▶ **ACTIVITY**
Drop the pictures from the entries below, then reproduce the rest exactly.

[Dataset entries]
- - - -
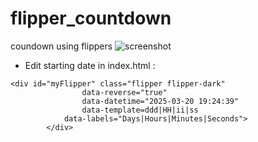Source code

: # flipper_countdown
coundown using flippers 
![screenshot](https://github.com/jdavid54/flipper_countdown/assets/14958562/cf66070e-67e1-4600-b658-0c8696e2dcf8)

- Edit starting date in index.html :
``` 
<div id="myFlipper" class="flipper flipper-dark"
     			data-reverse="true"
     			data-datetime="2025-03-20 19:24:39" 
     			data-template=ddd|HH|ii|ss     		
			data-labels="Days|Hours|Minutes|Seconds">
		</div>
``` 
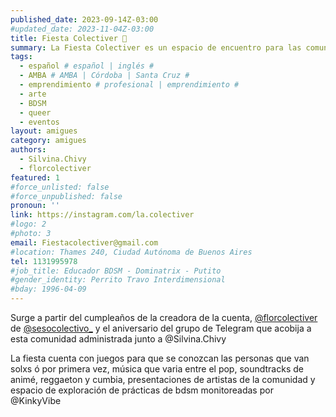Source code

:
 ```yaml
---
published_date: 2023-09-14Z-03:00
#updated_date: 2023-11-04Z-03:00
title: Fiesta Colectiver 🌈
summary: La Fiesta Colectiver es un espacio de encuentro para las comunidades No monógamas, Poliamorosas, Kinkys, LGBTIQ+.
tags:
  - español # español | inglés #
  - AMBA # AMBA | Córdoba | Santa Cruz #
  - emprendimiento # profesional | emprendimiento #
  - arte
  - BDSM
  - queer
  - eventos
layout: amigues
category: amigues
authors:
  - Silvina.Chivy
  - florcolectiver
featured: 1
#force_unlisted: false
#force_unpublished: false
pronoun: ''
link: https://instagram.com/la.colectiver
#logo: 2
#photo: 3
email: Fiestacolectiver@gmail.com
#location: Thames 240, Ciudad Autónoma de Buenos Aires
tel: 1131995978
#job_title: Educador BDSM - Dominatrix - Putito
#gender_identity: Perrito Travo Interdimensional
#bday: 1996-04-09
---
```


Surge a partir del cumpleaños de la creadora de la cuenta, [\@florcolectiver](https://instagram.com/florcolectiver) de [\@sesocolectivo\_](https://instagram.com/sesocolectivo_) y el aniversario del grupo de Telegram que acobija a esta comunidad administrada junto a @Silvina.Chivy

La fiesta cuenta con juegos para que se conozcan las personas que van solxs ó por primera vez, música que varia entre el pop, soundtracks de animé, reggaeton y cumbia, presentaciones de artistas de la comunidad y espacio de exploración de prácticas de bdsm monitoreadas por @KinkyVibe
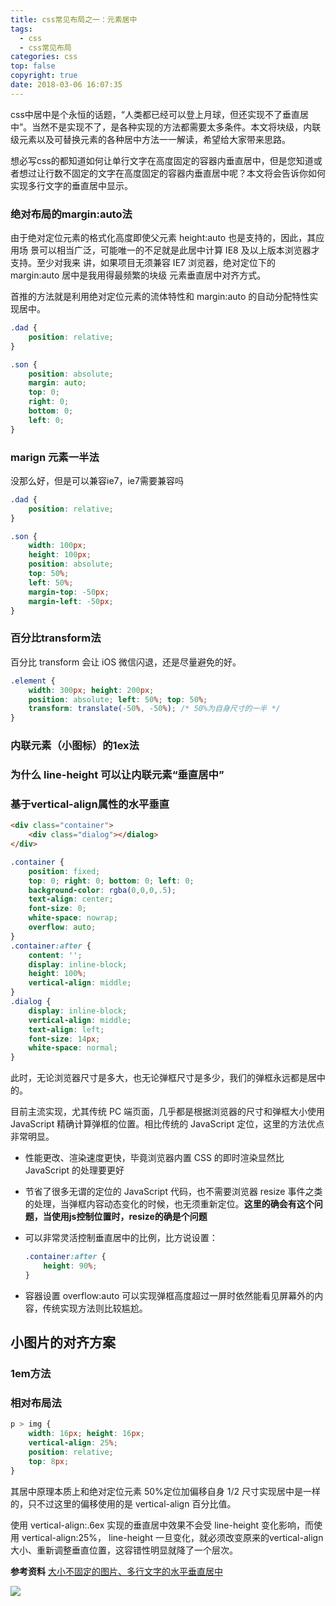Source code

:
 ```yaml
---
title: css常见布局之一：元素居中
tags:
  - css
  - css常见布局
categories: css
top: false
copyright: true
date: 2018-03-06 16:07:35
---
```

css中居中是个永恒的话题，“人类都已经可以登上月球，但还实现不了垂直居中”。当然不是实现不了，是各种实现的方法都需要太多条件。本文将块级，内联级元素以及可替换元素的各种居中方法一一解读，希望给大家带来思路。
<!--more-->

想必写css的都知道如何让单行文字在高度固定的容器内垂直居中，但是您知道或者想过让行数不固定的文字在高度固定的容器内垂直居中呢？本文将会告诉你如何实现多行文字的垂直居中显示。

### 绝对布局的margin:auto法
由于绝对定位元素的格式化高度即使父元素 height:auto 也是支持的，因此，其应用场
景可以相当广泛，可能唯一的不足就是此居中计算 IE8 及以上版本浏览器才支持。至少对我来
讲，如果项目无须兼容 IE7 浏览器，绝对定位下的 margin:auto 居中是我用得最频繁的块级
元素垂直居中对齐方式。

首推的方法就是利用绝对定位元素的流体特性和 margin:auto 的自动分配特性实现居中。
```css
.dad {
    position: relative;
}

.son {
    position: absolute;
    margin: auto;
    top: 0;
    right: 0;
    bottom: 0;
    left: 0;
}

```

### marign 元素一半法
没那么好，但是可以兼容ie7，ie7需要兼容吗
```css
.dad {
    position: relative;
}

.son {
    width: 100px;
    height: 100px;
    position: absolute;
    top: 50%;
    left: 50%;
    margin-top: -50px;
    margin-left: -50px;
}
```

### 百分比transform法
百分比 transform 会让 iOS 微信闪退，还是尽量避免的好。
```css
.element {
	width: 300px; height: 200px;
	position: absolute; left: 50%; top: 50%;
	transform: translate(-50%, -50%); /* 50%为自身尺寸的一半 */
}
```

### 内联元素（小图标）的1ex法

### 为什么 line-height 可以让内联元素“垂直居中”

### 基于vertical-align属性的水平垂直
```html
<div class="container">
	<div class="dialog"></dialog>
</div>
```
```css
.container {
	position: fixed;
	top: 0; right: 0; bottom: 0; left: 0;
	background-color: rgba(0,0,0,.5);
	text-align: center;
	font-size: 0;
	white-space: nowrap;
	overflow: auto;
}
.container:after {
	content: '';
	display: inline-block;
	height: 100%;
	vertical-align: middle;
}
.dialog {
	display: inline-block;
	vertical-align: middle;
	text-align: left;
	font-size: 14px;
	white-space: normal;
}
```

此时，无论浏览器尺寸是多大，也无论弹框尺寸是多少，我们的弹框永远都是居中的。

目前主流实现，尤其传统 PC 端页面，几乎都是根据浏览器的尺寸和弹框大小使用 JavaScript 精确计算弹框的位置。相比传统的 JavaScript 定位，这里的方法优点非常明显。

* 性能更改、渲染速度更快，毕竟浏览器内置 CSS 的即时渲染显然比 JavaScript 的处理要更好
* 节省了很多无谓的定位的 JavaScript 代码，也不需要浏览器 resize
事件之类的处理，当弹框内容动态变化的时候，也无须重新定位。**这里的确会有这个问题，当使用js控制位置时，resize的确是个问题**
* 可以非常灵活控制垂直居中的比例，比方说设置：

	```css
	.container:after {
		height: 90%;
	}
	```
* 容器设置 overflow:auto 可以实现弹框高度超过一屏时依然能看见屏幕外的内容，传统实现方法则比较尴尬。

## 小图片的对齐方案
### 1em方法

### 相对布局法
```css
p > img {
	width: 16px; height: 16px;
	vertical-align: 25%;
	position: relative;
	top: 8px;
}
```
其居中原理本质上和绝对定位元素 50%定位加偏移自身 1/2 尺寸实现居中是一样的，只不过这里的偏移使用的是 vertical-align 百分比值。

使用 vertical-align:.6ex 实现的垂直居中效果不会受 line-height 变化影响，而使用 vertical-align:25%， line-height 一旦变化，就必须改变原来的vertical-align 大小、重新调整垂直位置，这容错性明显就降了一个层次。

**参考资料**
[大小不固定的图片、多行文字的水平垂直居中](http://www.zhangxinxu.com/wordpress/2009/08/%E5%A4%A7%E5%B0%8F%E4%B8%8D%E5%9B%BA%E5%AE%9A%E7%9A%84%E5%9B%BE%E7%89%87%E3%80%81%E5%A4%9A%E8%A1%8C%E6%96%87%E5%AD%97%E7%9A%84%E6%B0%B4%E5%B9%B3%E5%9E%82%E7%9B%B4%E5%B1%85%E4%B8%AD/)

![](http://oankigr4l.bkt.clouddn.com/wexin.png)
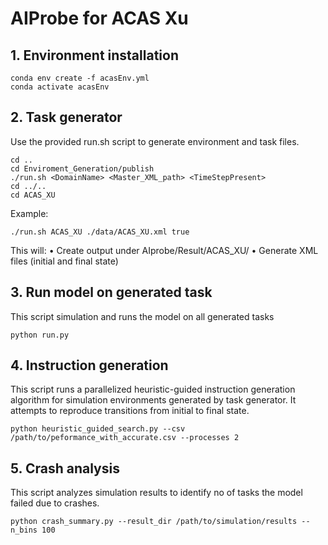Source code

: # AIProbe for ACAS Xu

## 1. Environment installation
```
conda env create -f acasEnv.yml
conda activate acasEnv
```

## 2. Task generator
Use the provided run.sh script to generate environment and task files.
```
cd ..
cd Enviroment_Generation/publish
./run.sh <DomainName> <Master_XML_path> <TimeStepPresent>
cd ../..
cd ACAS_XU

```
Example:
```
./run.sh ACAS_XU ./data/ACAS_XU.xml true

```
This will:
•	Create output under AIprobe/Result/ACAS_XU/
•	Generate XML files (initial and final state)


## 3. Run model on generated task
This script simulation and runs the model on all generated tasks

```
python run.py
```

## 4. Instruction generation
This script runs a parallelized heuristic-guided instruction generation algorithm for simulation environments generated by task generator. It attempts to reproduce transitions from initial to final state.
```
python heuristic_guided_search.py --csv /path/to/peformance_with_accurate.csv --processes 2

```

## 5. Crash analysis
This script analyzes simulation results to identify no of tasks the model failed due to crashes.

```
python crash_summary.py --result_dir /path/to/simulation/results --n_bins 100

```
- - - -
▶ **FINAL ANSWER**
Source code

: # flipper_countdown
coundown using flippers 
![screenshot](https://github.com/jdavid54/flipper_countdown/assets/14958562/cf66070e-67e1-4600-b658-0c8696e2dcf8)

- Edit starting date in index.html :
``` 
<div id="myFlipper" class="flipper flipper-dark"
     			data-reverse="true"
     			data-datetime="2025-03-20 19:24:39" 
     			data-template=ddd|HH|ii|ss     		
			data-labels="Days|Hours|Minutes|Seconds">
		</div>
``` 
Source code

:
 ```yaml
---
published_date: 2023-09-14Z-03:00
#updated_date: 2023-11-04Z-03:00
title: Fiesta Colectiver 🌈
summary: La Fiesta Colectiver es un espacio de encuentro para las comunidades No monógamas, Poliamorosas, Kinkys, LGBTIQ+.
tags:
  - español # español | inglés #
  - AMBA # AMBA | Córdoba | Santa Cruz #
  - emprendimiento # profesional | emprendimiento #
  - arte
  - BDSM
  - queer
  - eventos
layout: amigues
category: amigues
authors:
  - Silvina.Chivy
  - florcolectiver
featured: 1
#force_unlisted: false
#force_unpublished: false
pronoun: ''
link: https://instagram.com/la.colectiver
#logo: 2
#photo: 3
email: Fiestacolectiver@gmail.com
#location: Thames 240, Ciudad Autónoma de Buenos Aires
tel: 1131995978
#job_title: Educador BDSM - Dominatrix - Putito
#gender_identity: Perrito Travo Interdimensional
#bday: 1996-04-09
---
```


Surge a partir del cumpleaños de la creadora de la cuenta, [\@florcolectiver](https://instagram.com/florcolectiver) de [\@sesocolectivo\_](https://instagram.com/sesocolectivo_) y el aniversario del grupo de Telegram que acobija a esta comunidad administrada junto a @Silvina.Chivy

La fiesta cuenta con juegos para que se conozcan las personas que van solxs ó por primera vez, música que varia entre el pop, soundtracks de animé, reggaeton y cumbia, presentaciones de artistas de la comunidad y espacio de exploración de prácticas de bdsm monitoreadas por @KinkyVibe
Source code

:
 ```yaml
---
title: css常见布局之一：元素居中
tags:
  - css
  - css常见布局
categories: css
top: false
copyright: true
date: 2018-03-06 16:07:35
---
```

css中居中是个永恒的话题，“人类都已经可以登上月球，但还实现不了垂直居中”。当然不是实现不了，是各种实现的方法都需要太多条件。本文将块级，内联级元素以及可替换元素的各种居中方法一一解读，希望给大家带来思路。
<!--more-->

想必写css的都知道如何让单行文字在高度固定的容器内垂直居中，但是您知道或者想过让行数不固定的文字在高度固定的容器内垂直居中呢？本文将会告诉你如何实现多行文字的垂直居中显示。

### 绝对布局的margin:auto法
由于绝对定位元素的格式化高度即使父元素 height:auto 也是支持的，因此，其应用场
景可以相当广泛，可能唯一的不足就是此居中计算 IE8 及以上版本浏览器才支持。至少对我来
讲，如果项目无须兼容 IE7 浏览器，绝对定位下的 margin:auto 居中是我用得最频繁的块级
元素垂直居中对齐方式。

首推的方法就是利用绝对定位元素的流体特性和 margin:auto 的自动分配特性实现居中。
```css
.dad {
    position: relative;
}

.son {
    position: absolute;
    margin: auto;
    top: 0;
    right: 0;
    bottom: 0;
    left: 0;
}

```

### marign 元素一半法
没那么好，但是可以兼容ie7，ie7需要兼容吗
```css
.dad {
    position: relative;
}

.son {
    width: 100px;
    height: 100px;
    position: absolute;
    top: 50%;
    left: 50%;
    margin-top: -50px;
    margin-left: -50px;
}
```

### 百分比transform法
百分比 transform 会让 iOS 微信闪退，还是尽量避免的好。
```css
.element {
	width: 300px; height: 200px;
	position: absolute; left: 50%; top: 50%;
	transform: translate(-50%, -50%); /* 50%为自身尺寸的一半 */
}
```

### 内联元素（小图标）的1ex法

### 为什么 line-height 可以让内联元素“垂直居中”

### 基于vertical-align属性的水平垂直
```html
<div class="container">
	<div class="dialog"></dialog>
</div>
```
```css
.container {
	position: fixed;
	top: 0; right: 0; bottom: 0; left: 0;
	background-color: rgba(0,0,0,.5);
	text-align: center;
	font-size: 0;
	white-space: nowrap;
	overflow: auto;
}
.container:after {
	content: '';
	display: inline-block;
	height: 100%;
	vertical-align: middle;
}
.dialog {
	display: inline-block;
	vertical-align: middle;
	text-align: left;
	font-size: 14px;
	white-space: normal;
}
```

此时，无论浏览器尺寸是多大，也无论弹框尺寸是多少，我们的弹框永远都是居中的。

目前主流实现，尤其传统 PC 端页面，几乎都是根据浏览器的尺寸和弹框大小使用 JavaScript 精确计算弹框的位置。相比传统的 JavaScript 定位，这里的方法优点非常明显。

* 性能更改、渲染速度更快，毕竟浏览器内置 CSS 的即时渲染显然比 JavaScript 的处理要更好
* 节省了很多无谓的定位的 JavaScript 代码，也不需要浏览器 resize
事件之类的处理，当弹框内容动态变化的时候，也无须重新定位。**这里的确会有这个问题，当使用js控制位置时，resize的确是个问题**
* 可以非常灵活控制垂直居中的比例，比方说设置：

	```css
	.container:after {
		height: 90%;
	}
	```
* 容器设置 overflow:auto 可以实现弹框高度超过一屏时依然能看见屏幕外的内容，传统实现方法则比较尴尬。

## 小图片的对齐方案
### 1em方法

### 相对布局法
```css
p > img {
	width: 16px; height: 16px;
	vertical-align: 25%;
	position: relative;
	top: 8px;
}
```
其居中原理本质上和绝对定位元素 50%定位加偏移自身 1/2 尺寸实现居中是一样的，只不过这里的偏移使用的是 vertical-align 百分比值。

使用 vertical-align:.6ex 实现的垂直居中效果不会受 line-height 变化影响，而使用 vertical-align:25%， line-height 一旦变化，就必须改变原来的vertical-align 大小、重新调整垂直位置，这容错性明显就降了一个层次。

**参考资料**
[大小不固定的图片、多行文字的水平垂直居中](http://www.zhangxinxu.com/wordpress/2009/08/%E5%A4%A7%E5%B0%8F%E4%B8%8D%E5%9B%BA%E5%AE%9A%E7%9A%84%E5%9B%BE%E7%89%87%E3%80%81%E5%A4%9A%E8%A1%8C%E6%96%87%E5%AD%97%E7%9A%84%E6%B0%B4%E5%B9%B3%E5%9E%82%E7%9B%B4%E5%B1%85%E4%B8%AD/)

![](http://oankigr4l.bkt.clouddn.com/wexin.png)
Source code

: # AIProbe for ACAS Xu

## 1. Environment installation
```
conda env create -f acasEnv.yml
conda activate acasEnv
```

## 2. Task generator
Use the provided run.sh script to generate environment and task files.
```
cd ..
cd Enviroment_Generation/publish
./run.sh <DomainName> <Master_XML_path> <TimeStepPresent>
cd ../..
cd ACAS_XU

```
Example:
```
./run.sh ACAS_XU ./data/ACAS_XU.xml true

```
This will:
•	Create output under AIprobe/Result/ACAS_XU/
•	Generate XML files (initial and final state)


## 3. Run model on generated task
This script simulation and runs the model on all generated tasks

```
python run.py
```

## 4. Instruction generation
This script runs a parallelized heuristic-guided instruction generation algorithm for simulation environments generated by task generator. It attempts to reproduce transitions from initial to final state.
```
python heuristic_guided_search.py --csv /path/to/peformance_with_accurate.csv --processes 2

```

## 5. Crash analysis
This script analyzes simulation results to identify no of tasks the model failed due to crashes.

```
python crash_summary.py --result_dir /path/to/simulation/results --n_bins 100

```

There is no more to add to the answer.